MANHATTAN, Kan. — A federal appeals court has dismissed a lawsuit filed by two former Kansas State University journalism students over the removal of the campus newspaper’s adviser, saying the two do not have a First Amendment claim because they are no longer students at the university.
Ron Johnson was removed as director of student publications and adviser to reporters and editors on the Kansas State Collegian in 2004. He and two student editors, Katie Lane and Sarah Rice, sued Todd Simon, then director of the journalism school, and Stephen E. White, the dean of arts and sciences.
Johnson, who was assigned other duties and remains an assistant journalism professor, sought to be reinstated. The students argued his removal was a response to criticism of the newspaper’s coverage and affected their First Amendment rights. But U.S. District Judge Julie A. Robinson dismissed the case.

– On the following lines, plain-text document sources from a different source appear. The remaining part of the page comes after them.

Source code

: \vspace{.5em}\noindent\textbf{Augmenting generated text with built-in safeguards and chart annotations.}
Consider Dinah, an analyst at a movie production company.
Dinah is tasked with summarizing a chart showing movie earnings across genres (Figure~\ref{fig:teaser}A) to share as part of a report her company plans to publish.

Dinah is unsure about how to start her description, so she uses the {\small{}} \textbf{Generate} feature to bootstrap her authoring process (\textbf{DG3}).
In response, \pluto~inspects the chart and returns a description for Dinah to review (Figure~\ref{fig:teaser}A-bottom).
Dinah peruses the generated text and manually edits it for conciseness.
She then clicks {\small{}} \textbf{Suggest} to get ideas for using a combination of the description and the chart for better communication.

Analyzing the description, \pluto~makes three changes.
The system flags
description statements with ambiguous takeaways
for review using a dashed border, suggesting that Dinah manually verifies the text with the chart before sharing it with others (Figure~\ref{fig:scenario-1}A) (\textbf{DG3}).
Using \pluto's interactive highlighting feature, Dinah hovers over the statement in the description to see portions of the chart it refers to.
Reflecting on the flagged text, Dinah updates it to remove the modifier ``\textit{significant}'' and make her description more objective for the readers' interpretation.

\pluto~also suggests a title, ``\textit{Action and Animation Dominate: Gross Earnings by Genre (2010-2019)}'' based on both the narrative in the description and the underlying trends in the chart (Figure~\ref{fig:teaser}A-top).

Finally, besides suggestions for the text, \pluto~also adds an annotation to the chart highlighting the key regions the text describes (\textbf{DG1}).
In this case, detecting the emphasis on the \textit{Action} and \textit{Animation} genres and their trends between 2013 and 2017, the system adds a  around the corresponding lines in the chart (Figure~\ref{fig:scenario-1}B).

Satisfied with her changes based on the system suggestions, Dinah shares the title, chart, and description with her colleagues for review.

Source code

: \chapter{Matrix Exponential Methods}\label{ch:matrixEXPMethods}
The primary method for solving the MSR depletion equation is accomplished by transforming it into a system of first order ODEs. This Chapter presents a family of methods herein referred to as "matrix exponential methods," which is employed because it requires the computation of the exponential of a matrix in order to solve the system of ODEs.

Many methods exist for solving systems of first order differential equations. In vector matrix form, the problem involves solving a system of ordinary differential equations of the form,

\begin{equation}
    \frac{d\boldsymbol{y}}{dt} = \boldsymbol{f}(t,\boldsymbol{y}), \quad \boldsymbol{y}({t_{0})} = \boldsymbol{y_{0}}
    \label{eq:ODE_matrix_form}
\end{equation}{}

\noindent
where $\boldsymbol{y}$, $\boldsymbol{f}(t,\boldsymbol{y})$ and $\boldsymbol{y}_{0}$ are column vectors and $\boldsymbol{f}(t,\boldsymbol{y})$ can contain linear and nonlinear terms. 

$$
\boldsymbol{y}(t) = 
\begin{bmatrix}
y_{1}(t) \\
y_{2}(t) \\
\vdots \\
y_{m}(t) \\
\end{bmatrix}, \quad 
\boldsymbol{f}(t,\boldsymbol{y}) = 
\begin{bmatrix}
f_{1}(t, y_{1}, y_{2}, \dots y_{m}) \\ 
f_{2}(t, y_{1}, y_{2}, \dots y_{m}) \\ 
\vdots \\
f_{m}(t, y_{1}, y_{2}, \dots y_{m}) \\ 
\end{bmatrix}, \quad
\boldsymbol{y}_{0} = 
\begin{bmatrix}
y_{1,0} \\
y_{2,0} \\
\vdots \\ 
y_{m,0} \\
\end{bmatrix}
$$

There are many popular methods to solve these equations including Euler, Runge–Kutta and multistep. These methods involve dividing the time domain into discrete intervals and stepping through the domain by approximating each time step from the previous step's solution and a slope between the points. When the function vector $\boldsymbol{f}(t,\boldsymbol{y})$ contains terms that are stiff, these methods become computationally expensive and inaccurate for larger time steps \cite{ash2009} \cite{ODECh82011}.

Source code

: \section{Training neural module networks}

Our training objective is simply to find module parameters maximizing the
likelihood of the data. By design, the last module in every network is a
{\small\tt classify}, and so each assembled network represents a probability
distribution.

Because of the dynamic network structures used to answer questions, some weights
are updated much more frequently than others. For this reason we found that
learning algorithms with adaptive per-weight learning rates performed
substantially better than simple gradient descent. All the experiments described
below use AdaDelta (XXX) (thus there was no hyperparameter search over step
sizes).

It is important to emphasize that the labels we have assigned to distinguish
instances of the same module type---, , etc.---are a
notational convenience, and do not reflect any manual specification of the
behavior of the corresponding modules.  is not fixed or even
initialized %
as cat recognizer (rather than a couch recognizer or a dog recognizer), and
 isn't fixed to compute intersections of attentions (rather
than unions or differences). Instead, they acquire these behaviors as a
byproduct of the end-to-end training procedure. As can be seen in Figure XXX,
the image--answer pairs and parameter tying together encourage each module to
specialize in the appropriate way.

Lane and Rice appealed, but Johnson did not. On July 26, a three-judge panel of the 10th U.S. Circuit Court of Appeals declared the case moot because Lane and Rice had graduated from the university.
“Because defendants can no longer impinge upon plaintiffs’ exercise of freedom of the press, plaintiffs’ claims for declaratory and injunctive relief are moot,” the panel said in its ruling in Lane v. Simon.
The court noted that there is an exception to mootness claims “for cases that are ‘capable of repetition, yet evading review.’” But the panel concluded that Lane and Rice’s case did not meet this exception.
“Because only KSU students serve as editors of the Collegian, there is no reasonable expectation that Lane and Rice will be subjected, post-graduation, to censorship by defendants in connection with that newspaper,” the panel said. “Thus, we can carve out no exception to the mootness doctrine for their claims.”
First Amendment advocates criticized the 10th Circuit’s ruling, saying it could have detrimental effects on future cases.
“The court created a standard for mootness that makes it impossible for virtually any student to make a First Amendment claim because they will graduate before their case is concluded,” said Mark Goodman, executive director of the Student Press Law Center, in an article on the group’s Web site. “It’s just plain wrong,” he added.
The 10th Circuit’s ruling “has provided would-be administrative censors with a pernicious incentive for delaying punishment based on speech until just before the student speakers graduate — or even just expelling the students outright,” wrote William Creeley of the Foundation for Individual Rights in Education in an entry on the group’s blog, The Torch. “By allowing schools to evade judicial review of their punitive responses to speech simply by timing the application of their punishments until a student’s graduation is imminent, it seems the [10th] Circuit has pointed administrators towards an inviting loophole to the First Amendment that we fear they will be all too eager to exploit.”
Rice expressed disappointment at the court’s ruling.
“This is something we’ve put energy and our heart into for three years now, so it’s definitely disappointing, confusing and frustrating to get this far and for our case to not even be heard on its merits,” Rice was quoted as saying by the SPLC.
Several free-speech and -press organizations, including the SPLC and FIRE, had filed an amicus brief with the 10th Circuit in support of Lane and Rice.
The panel’s ruling vacates the district court decision but remands the case to the lower court with instructions to dismiss.
Rice said she and Lane were deciding how to proceed, but their “initial thought” was to ask the full 10th Circuit to hear the case, the SPLC reported.